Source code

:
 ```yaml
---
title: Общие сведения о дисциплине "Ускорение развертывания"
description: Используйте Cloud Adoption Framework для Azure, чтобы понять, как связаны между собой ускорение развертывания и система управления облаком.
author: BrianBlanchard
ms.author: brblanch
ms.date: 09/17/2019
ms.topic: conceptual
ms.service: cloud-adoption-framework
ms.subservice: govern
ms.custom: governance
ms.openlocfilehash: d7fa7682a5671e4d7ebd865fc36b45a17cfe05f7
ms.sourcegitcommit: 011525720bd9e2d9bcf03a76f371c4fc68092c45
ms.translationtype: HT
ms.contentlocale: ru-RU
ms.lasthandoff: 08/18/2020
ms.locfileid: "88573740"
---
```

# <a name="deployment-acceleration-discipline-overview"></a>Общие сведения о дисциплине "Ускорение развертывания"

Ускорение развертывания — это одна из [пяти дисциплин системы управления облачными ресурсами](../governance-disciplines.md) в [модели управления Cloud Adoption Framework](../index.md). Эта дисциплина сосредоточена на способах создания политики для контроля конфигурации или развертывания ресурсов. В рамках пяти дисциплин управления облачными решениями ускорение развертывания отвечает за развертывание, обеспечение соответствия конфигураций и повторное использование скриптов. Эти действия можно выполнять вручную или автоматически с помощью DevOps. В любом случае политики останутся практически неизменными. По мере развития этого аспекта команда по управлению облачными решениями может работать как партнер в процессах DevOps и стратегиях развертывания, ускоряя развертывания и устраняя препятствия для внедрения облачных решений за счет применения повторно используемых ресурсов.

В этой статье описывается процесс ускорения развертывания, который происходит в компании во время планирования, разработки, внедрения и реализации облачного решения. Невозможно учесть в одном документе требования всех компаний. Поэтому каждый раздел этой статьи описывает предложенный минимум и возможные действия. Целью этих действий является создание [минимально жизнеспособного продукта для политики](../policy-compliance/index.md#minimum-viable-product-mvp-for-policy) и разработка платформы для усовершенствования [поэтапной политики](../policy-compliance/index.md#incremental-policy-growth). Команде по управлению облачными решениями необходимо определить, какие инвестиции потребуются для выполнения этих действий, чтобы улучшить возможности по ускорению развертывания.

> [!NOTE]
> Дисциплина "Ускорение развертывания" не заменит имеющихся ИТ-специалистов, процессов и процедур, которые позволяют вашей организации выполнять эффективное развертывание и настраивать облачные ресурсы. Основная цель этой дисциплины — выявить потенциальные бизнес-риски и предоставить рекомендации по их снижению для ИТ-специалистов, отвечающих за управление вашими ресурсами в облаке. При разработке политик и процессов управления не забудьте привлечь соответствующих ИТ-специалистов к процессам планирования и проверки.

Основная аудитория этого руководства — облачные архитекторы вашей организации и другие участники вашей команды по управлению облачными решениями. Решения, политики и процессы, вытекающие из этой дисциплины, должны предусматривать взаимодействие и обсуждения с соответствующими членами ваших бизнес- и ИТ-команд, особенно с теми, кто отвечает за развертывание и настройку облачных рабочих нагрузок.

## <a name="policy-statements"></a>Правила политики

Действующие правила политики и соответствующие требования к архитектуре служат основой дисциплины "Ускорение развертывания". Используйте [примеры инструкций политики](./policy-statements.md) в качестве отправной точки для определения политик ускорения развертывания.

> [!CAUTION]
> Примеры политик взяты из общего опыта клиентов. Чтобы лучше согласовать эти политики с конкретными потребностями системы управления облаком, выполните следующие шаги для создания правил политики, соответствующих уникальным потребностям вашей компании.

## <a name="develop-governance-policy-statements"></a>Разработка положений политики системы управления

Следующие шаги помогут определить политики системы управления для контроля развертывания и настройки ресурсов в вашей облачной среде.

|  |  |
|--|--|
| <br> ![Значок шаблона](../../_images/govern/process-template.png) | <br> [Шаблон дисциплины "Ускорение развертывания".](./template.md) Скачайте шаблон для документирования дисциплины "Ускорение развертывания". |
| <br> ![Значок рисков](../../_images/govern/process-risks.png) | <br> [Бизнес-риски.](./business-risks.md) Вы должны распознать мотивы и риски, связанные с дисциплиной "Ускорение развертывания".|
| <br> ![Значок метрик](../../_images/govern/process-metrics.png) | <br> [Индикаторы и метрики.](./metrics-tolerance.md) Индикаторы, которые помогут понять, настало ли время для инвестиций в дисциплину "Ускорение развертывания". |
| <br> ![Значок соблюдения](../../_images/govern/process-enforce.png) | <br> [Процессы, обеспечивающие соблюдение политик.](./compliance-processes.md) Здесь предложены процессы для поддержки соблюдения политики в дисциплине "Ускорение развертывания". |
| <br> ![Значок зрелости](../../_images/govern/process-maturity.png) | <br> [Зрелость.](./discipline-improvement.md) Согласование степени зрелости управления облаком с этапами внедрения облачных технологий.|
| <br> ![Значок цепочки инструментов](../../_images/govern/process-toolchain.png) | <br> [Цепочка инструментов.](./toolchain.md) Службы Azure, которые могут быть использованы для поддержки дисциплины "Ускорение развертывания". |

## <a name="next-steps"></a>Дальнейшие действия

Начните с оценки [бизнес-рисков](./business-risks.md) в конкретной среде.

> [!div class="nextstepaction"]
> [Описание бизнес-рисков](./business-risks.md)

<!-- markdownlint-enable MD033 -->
■ ■ ■
Each line containing "должны" belongs in the answer; pick these out of the material and copy them.

ANSWER TO THIS TASK:
Основная аудитория этого руководства — облачные архитекторы вашей организации и другие участники вашей команды по управлению облачными решениями. Решения, политики и процессы, вытекающие из этой дисциплины, должны предусматривать взаимодействие и обсуждения с соответствующими членами ваших бизнес- и ИТ-команд, особенно с теми, кто отвечает за развертывание и настройку облачных рабочих нагрузок.
| <br> ![Значок рисков](../../_images/govern/process-risks.png) | <br> [Бизнес-риски.](./business-risks.md) Вы должны распознать мотивы и риски, связанные с дисциплиной "Ускорение развертывания".|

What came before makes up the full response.